Stanford’s mission is not unusual. As Bowen and Bok note in their influential book, highly selective institutions seek to “attract students who seem especially likely to utilize their education to make valuable or distinctive contributions to their professions and to the welfare of society.” And if you look closely at the following image of Columbia’s Low Library, you’ll notice an inscribed statement of purpose that has been on display since 1897: For the Advancement of the Public Good and the Glory of Almighty God:
It is in relation to mission that merit must be assessed. The admissions decision is a bet on the future, not a reward for accomplishments in the past. At the same time, prior achievements provide us with our main source of evidence regarding future potential. How should this evidence be evaluated?
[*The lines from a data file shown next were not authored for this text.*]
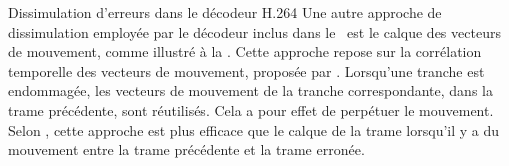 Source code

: \begin{section}{Dissimulation d'erreurs dans le décodeur H.264}
Une autre approche de dissimulation employée par le décodeur inclus dans le
\ltCodec~est le calque des vecteurs de mouvement, comme illustré à la
. Cette approche repose sur la corrélation temporelle des
vecteurs de mouvement, proposée par \citet{Wu2006}. Lorsqu'une tranche est
endommagée, les vecteurs de mouvement de la tranche correspondante, dans la
trame précédente, sont réutilisés. Cela a pour effet de perpétuer le
mouvement. Selon \citeauthor{Wu2006}, cette approche est plus efficace que le
calque de la trame lorsqu'il y a du mouvement entre la trame précédente et la
trame erronée.

\begin{figure}
\end{figure}
\end{section}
Simple and transparent rules for selection have one very important virtue—their lawfulness can be easily ascertained. One such rule is to base admissions exclusively on an academic index, such as a weighted average of a grade point average and a standardized test score. Under this procedure, there can be no differences across groups (defined by race, color, or national origin) in the likelihood of admission conditional on the academic index.
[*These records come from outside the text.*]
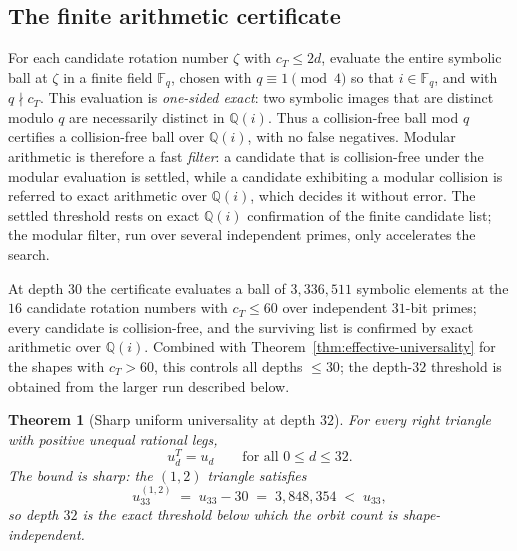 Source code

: \documentclass[11pt]{article}
\theoremstyle{plain}
\newtheorem{theorem}{Theorem}
\theoremstyle{definition}
\theoremstyle{remark}
\begin{document}
\subsection{The finite arithmetic certificate}

For each candidate rotation number $\zeta$ with $c_T \le 2d$, evaluate
the entire symbolic ball at $\zeta$ in a finite field $\mathbb{F}_q$,
chosen with $q \equiv 1 \pmod 4$ so that $i \in \mathbb{F}_q$, and with
$q \nmid c_T$. This evaluation is \emph{one-sided exact}: two symbolic
images that are distinct modulo $q$ are necessarily distinct in
$\mathbb{Q}(i)$. Thus a collision-free ball mod $q$ certifies a
collision-free ball over $\mathbb{Q}(i)$, with no false negatives.
Modular arithmetic is therefore a fast \emph{filter}: a candidate that
is collision-free under the modular evaluation is settled, while a
candidate exhibiting a modular collision is referred to exact
arithmetic over $\mathbb{Q}(i)$, which decides it without error. The
settled threshold rests on exact $\mathbb{Q}(i)$ confirmation of the
finite candidate list; the modular filter, run over several independent
primes, only accelerates the search.

At depth $30$ the certificate evaluates a ball of $3{,}336{,}511$
symbolic elements at the $16$ candidate rotation numbers with
$c_T \le 60$ over independent $31$-bit primes; every candidate is
collision-free, and the surviving list is confirmed by exact arithmetic
over $\mathbb{Q}(i)$. Combined with
Theorem~\ref{thm:effective-universality} for the shapes with
$c_T > 60$, this controls all depths $\le 30$; the depth-$32$ threshold
is obtained from the larger run described below.

\begin{theorem}[Sharp uniform universality at depth $32$]
\label{thm:universality-sharp}
For every right triangle with positive unequal rational legs,
\[
u_d^T = u_d \qquad \text{for all } 0 \le d \le 32 .
\]
The bound is \emph{sharp}: the $(1,2)$ triangle satisfies
\[
u_{33}^{(1,2)} \;=\; u_{33} - 30 \;=\; 3{,}848{,}354 \;<\; u_{33},
\]
so depth $32$ is the exact threshold below which the orbit count is
shape-independent.
\end{theorem}
\end{document}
Such a selection rule is obviously lawful, and may be precisely what the federal government would like universities to adopt. But it is not meritocratic even with respect to post-enrollment classroom performance. For one thing, prior achievement depends in part on human and material resource inputs, and these are not evenly distributed across the population.1 Of two students with a given academic index, one who has enjoyed fewer advantages and faced more serious personal challenges is likely to have greater latent ability. If these obstacles can be mitigated following enrollment, such a student would have higher expected performance in college and (especially) in later life.
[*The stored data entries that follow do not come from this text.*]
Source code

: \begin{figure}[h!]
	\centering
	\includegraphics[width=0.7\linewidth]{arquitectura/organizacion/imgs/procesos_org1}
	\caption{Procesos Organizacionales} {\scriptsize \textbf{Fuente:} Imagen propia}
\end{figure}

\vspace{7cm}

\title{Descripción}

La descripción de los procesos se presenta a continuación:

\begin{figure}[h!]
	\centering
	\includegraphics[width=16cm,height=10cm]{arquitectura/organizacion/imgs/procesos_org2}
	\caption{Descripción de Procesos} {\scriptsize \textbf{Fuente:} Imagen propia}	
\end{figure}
There are indeed some spectacular examples of this phenomenon, including a remarkable hand-picked cohort of students at the College of the Holy Cross in 1968 that included Clarence Thomas, Edward P. Jones, Theodore Wells, and Stanley Grayson.
This kind of reasoning has led many institutions to take into account not just an applicant’s raw scores, but also the distribution of scores in their high school cohort. The same logic underlies the Texas top ten percent plan (and others like it), which guarantee enrollment to students based on class rank rather than absolute performance. Such practices are lawful, but would fail a naive test of merit that looked only on the likelihood of admission conditional on an applicant’s academic index.
I spent some time with Glenn Loury on his podcast last week discussing these and related issues, in the shadow of recent deals struck by Columbia and Brown.2 We covered a lot of ground, but I want to briefly mention two important arguments that Glenn made during our conversation.
First, he pointed out that universities could try to fine-tune the weights given to contextual factors rather than absolute levels of prior achievement (in a race-neutral manner) in order to further diversity goals. This is true, they could certainly try. Doing so would be lawful under the Supreme Court ruling as I understand it, and indeed was part of the original rationale for the top percent plans. Notice, however, that universities would not be able to selectively recruit students from elite high schools who happen to belong to underrepresented groups, as was the case prior to the Court ruling.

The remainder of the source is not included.